§ **Task description**:
Copy every record exactly as it stands. Leave the pictures out.

Start of Block

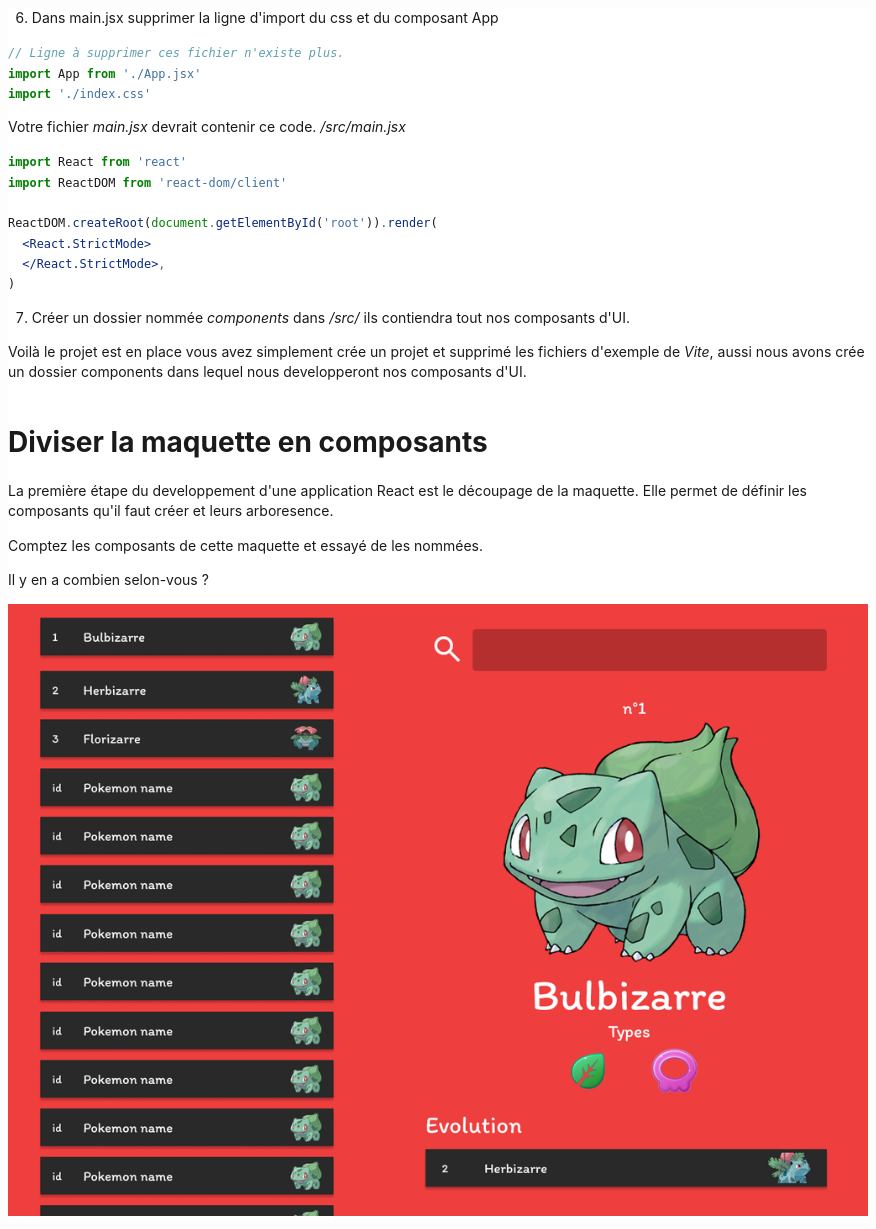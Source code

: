 6. Dans main.jsx supprimer la ligne d'import du css et du composant App
```jsx
// Ligne à supprimer ces fichier n'existe plus.
import App from './App.jsx'
import './index.css' 
```

Votre fichier *main.jsx* devrait contenir ce code.
*/src/main.jsx*
```jsx
import React from 'react'
import ReactDOM from 'react-dom/client'

ReactDOM.createRoot(document.getElementById('root')).render(
  <React.StrictMode>
  </React.StrictMode>,
)
```
7. Créer un dossier nommée *components* dans */src/* ils contiendra tout nos composants d'UI.

Voilà le projet est en place vous avez simplement crée un projet et supprimé les fichiers d'exemple de *Vite*, aussi nous avons crée un dossier components dans lequel nous developperont nos composants d'UI.

# Diviser la maquette en composants
La première étape du developpement d'une application React est le découpage de la maquette. Elle permet de définir les composants qu'il faut créer et leurs arboresence.

Comptez les composants de cette maquette et essayé de les nommées.

Il y en a combien selon-vous ?

![alt text](Pokedex.png)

End of Block

§ **Response to the exercise**:
Source code

: 6. Dans main.jsx supprimer la ligne d'import du css et du composant App
```jsx
// Ligne à supprimer ces fichier n'existe plus.
import App from './App.jsx'
import './index.css' 
```

Votre fichier *main.jsx* devrait contenir ce code.
*/src/main.jsx*
```jsx
import React from 'react'
import ReactDOM from 'react-dom/client'

ReactDOM.createRoot(document.getElementById('root')).render(
  <React.StrictMode>
  </React.StrictMode>,
)
```
7. Créer un dossier nommée *components* dans */src/* ils contiendra tout nos composants d'UI.

Voilà le projet est en place vous avez simplement crée un projet et supprimé les fichiers d'exemple de *Vite*, aussi nous avons crée un dossier components dans lequel nous developperont nos composants d'UI.

# Diviser la maquette en composants
La première étape du developpement d'une application React est le découpage de la maquette. Elle permet de définir les composants qu'il faut créer et leurs arboresence.

Comptez les composants de cette maquette et essayé de les nommées.

Il y en a combien selon-vous ?

![alt text](Pokedex.png)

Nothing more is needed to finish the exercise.